Gitanas, que bailan entre guitarras y cantos, en unas danzas maravillosas que me recuerdan a mi país. Caigo hechizado y me sirven un vino, dulce como esos brazos que dibujan en el aire.

         Con el vino se me abre el apetito. Vuelvo para comer y descansar un poco.

         En mi habitación se ha instalado el sol. Ahora hace calor, y el tiempo y la vida parecen haberse detenido. No hay ruido. Ni voces. Todo duerme. Bendita siesta.

 

2 de enero de 1845

 

Estoy contento con el concierto de ayer en el Principal. Este ya pareció otra cosa. La gente fue más respetuosa, aunque sigo notándola demasiado inquieta. Debe ser por este viento enloquecido, que no da tregua. De nuevo ha venido el cónsul, esta vez acompañado por el alcalde. Me han invitado a comer.

Cuando entraba por la calle que llaman del veedor he podido ver, por el rabillo del ojo, al niño de los zapatos.

¡Qué buen vino tienen estas gentes! Más salazones, guisos y aliños para torturar mi estómago. Cuando marchaba, he dicho al dueño que un chico entraría a recoger el resto de la comida. Me ha hecho una mueca extraña. Al salir, he indicado con un gesto al niño que entrara.

Descansaré un poco hasta el concierto. Bendita siesta.

 

3 de enero de 1845

 

         El último recital ha sido el mejor. Habrá influido que fuera matinal. Me ha parecido que la gente estaba menos alborotada, a pesar de que aún no se ha marchado este viento que vuelve loco a cualquiera. No he visto nada igual.
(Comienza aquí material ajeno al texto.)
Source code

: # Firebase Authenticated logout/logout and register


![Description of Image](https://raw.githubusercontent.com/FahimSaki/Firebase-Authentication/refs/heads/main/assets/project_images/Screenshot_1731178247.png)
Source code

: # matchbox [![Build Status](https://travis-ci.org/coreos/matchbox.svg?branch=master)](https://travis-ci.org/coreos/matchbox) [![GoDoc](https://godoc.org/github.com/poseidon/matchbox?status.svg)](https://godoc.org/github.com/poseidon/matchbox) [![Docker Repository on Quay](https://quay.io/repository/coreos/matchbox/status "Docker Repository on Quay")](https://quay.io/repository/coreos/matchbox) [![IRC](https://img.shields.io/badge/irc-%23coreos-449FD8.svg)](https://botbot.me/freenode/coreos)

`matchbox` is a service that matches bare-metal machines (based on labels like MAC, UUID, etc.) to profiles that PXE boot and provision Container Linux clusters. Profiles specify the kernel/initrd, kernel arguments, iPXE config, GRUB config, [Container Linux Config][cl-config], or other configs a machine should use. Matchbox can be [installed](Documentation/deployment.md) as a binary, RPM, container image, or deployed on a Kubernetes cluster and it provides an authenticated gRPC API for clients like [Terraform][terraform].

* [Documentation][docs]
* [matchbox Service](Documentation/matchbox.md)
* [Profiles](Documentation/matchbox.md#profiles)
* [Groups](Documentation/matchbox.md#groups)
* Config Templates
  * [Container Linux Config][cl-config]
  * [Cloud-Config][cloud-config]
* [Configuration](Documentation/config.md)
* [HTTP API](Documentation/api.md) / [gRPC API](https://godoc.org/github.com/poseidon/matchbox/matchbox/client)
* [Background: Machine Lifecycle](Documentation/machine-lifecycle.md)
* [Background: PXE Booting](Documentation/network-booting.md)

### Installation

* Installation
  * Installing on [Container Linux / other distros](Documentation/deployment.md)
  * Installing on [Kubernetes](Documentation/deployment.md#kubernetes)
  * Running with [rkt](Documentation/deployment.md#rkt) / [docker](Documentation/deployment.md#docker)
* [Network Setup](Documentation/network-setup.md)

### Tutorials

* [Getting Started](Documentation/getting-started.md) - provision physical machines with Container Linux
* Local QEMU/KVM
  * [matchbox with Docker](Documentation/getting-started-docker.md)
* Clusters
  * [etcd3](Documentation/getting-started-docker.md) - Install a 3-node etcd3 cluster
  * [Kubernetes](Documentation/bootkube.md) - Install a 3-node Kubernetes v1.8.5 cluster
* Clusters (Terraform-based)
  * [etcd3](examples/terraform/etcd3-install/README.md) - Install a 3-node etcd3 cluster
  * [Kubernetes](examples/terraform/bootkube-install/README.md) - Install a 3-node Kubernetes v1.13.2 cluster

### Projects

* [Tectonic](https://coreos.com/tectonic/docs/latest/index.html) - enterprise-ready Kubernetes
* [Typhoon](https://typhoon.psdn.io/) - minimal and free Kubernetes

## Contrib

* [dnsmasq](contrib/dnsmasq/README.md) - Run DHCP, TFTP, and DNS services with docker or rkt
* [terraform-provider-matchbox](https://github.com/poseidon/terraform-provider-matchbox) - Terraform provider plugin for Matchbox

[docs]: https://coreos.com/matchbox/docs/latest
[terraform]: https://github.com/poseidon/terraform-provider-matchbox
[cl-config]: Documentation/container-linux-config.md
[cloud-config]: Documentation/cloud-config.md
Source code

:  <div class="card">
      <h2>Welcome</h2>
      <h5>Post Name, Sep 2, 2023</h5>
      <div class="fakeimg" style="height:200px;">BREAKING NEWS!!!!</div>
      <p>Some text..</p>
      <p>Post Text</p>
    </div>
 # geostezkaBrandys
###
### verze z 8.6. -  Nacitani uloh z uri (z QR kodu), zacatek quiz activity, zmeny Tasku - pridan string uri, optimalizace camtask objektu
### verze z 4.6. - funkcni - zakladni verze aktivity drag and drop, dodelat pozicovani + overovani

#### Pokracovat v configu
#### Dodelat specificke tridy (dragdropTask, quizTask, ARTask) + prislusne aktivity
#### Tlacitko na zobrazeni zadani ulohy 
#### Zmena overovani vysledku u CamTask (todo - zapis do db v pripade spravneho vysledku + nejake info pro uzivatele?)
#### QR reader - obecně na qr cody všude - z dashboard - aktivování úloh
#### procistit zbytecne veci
         He decidido que el chico me lleve esta tarde a dar un paseo por la ciudad.

Este lugar es precioso. Todo es luz. Todo es piedra. Todo es mar. He visto un hermoso atardecer en una playa pequeña y resguardada, que me ha inspirado unos compases que podría incorporar a mi último rondó. “Molto agitato”, como este viento.
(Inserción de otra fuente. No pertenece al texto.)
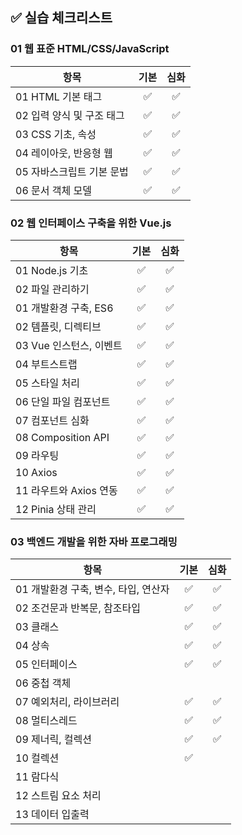 ## ✅ 실습 체크리스트

### 01 웹 표준 HTML/CSS/JavaScript

| 항목                      | 기본 | 심화 |
| ------------------------- | :--: | :--: |
| 01 HTML 기본 태그         |  ✅  |  ✅  |
| 02 입력 양식 및 구조 태그 |  ✅  |  ✅  |
| 03 CSS 기초, 속성         |  ✅  |  ✅  |
| 04 레이아웃, 반응형 웹    |  ✅  |  ✅  |
| 05 자바스크립트 기본 문법 |  ✅  |  ✅  |
| 06 문서 객체 모델         |  ✅  |  ✅  |

### 02 웹 인터페이스 구축을 위한 Vue.js

| 항목                    | 기본 | 심화 |
| ----------------------- | :--: | :--: |
| 01 Node.js 기초         |  ✅  |  ✅  |
| 02 파일 관리하기        |  ✅  |  ✅  |
| 01 개발환경 구축, ES6   |  ✅  |  ✅  |
| 02 템플릿, 디렉티브     |  ✅  |  ✅  |
| 03 Vue 인스턴스, 이벤트 |  ✅  |  ✅  |
| 04 부트스트랩           |  ✅  |  ✅  |
| 05 스타일 처리          |  ✅  |  ✅  |
| 06 단일 파일 컴포넌트   |  ✅  |  ✅  |
| 07 컴포넌트 심화        |  ✅  |  ✅  |
| 08 Composition API      |  ✅  |  ✅  |
| 09 라우팅               |  ✅  |  ✅  |
| 10 Axios                |  ✅  |  ✅  |
| 11 라우트와 Axios 연동  |  ✅  |  ✅  |
| 12 Pinia 상태 관리      |  ✅  |  ✅  |

### 03 백엔드 개발을 위한 자바 프로그래밍

| 항목                                 | 기본 | 심화 |
| ------------------------------------ | :--: | :--: |
| 01 개발환경 구축, 변수, 타입, 연산자 |  ✅  |  ✅  |
| 02 조건문과 반복문, 참조타입         |  ✅  |  ✅  |
| 03 클래스                            |  ✅  |  ✅  |
| 04 상속                              |  ✅  |  ✅  |
| 05 인터페이스                        |  ✅  |  ✅  |
| 06 중첩 객체                         |      |      |
| 07 예외처리, 라이브러리              |  ✅  |  ✅  |
| 08 멀티스레드                        |  ✅  |  ✅  |
| 09 제너릭, 컬렉션                    |  ✅  |  ✅  |
| 10 컬렉션                            |  ✅  |      |
| 11 람다식                            |      |      |
| 12 스트림 요소 처리                  |      |      |
| 13 데이터 입출력                     |      |      |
         Le pido al chico que me lleve, de nuevo, a ese establecimiento donde bailan las gitanas. Es mi última noche y me apetece compañía.

De nuevo, me embriago de esas danzas y sones que me devuelven a mi tierra.

 

4 de enero de 1845

 

Parto hacia Lisboa. Puntual y sentado en el carro me espera el chico. Agradecido y generoso, me despido de él en el puerto. Cuando salimos de la bocana, sorprendentemente, el viento desaparece en un suspiro.

 

 

Y, echado sobre la borda, pudo ver cómo le decían adiós las cien torres de Cádiz en un espectáculo de calma, luz y color, de una belleza indescriptible que, sin embargo, intentaría expresar esta noche en su diario.

 

De haber podido hacerlo. Porque sentado en una de aquellas azoteas que divisaba a lo lejos, blancas como pañuelos, un niño observaba las letras tan extrañas escritas en aquella libreta de piel, mientras pensaba en el extranjero y miraba sonriente sus zapatos nuevos.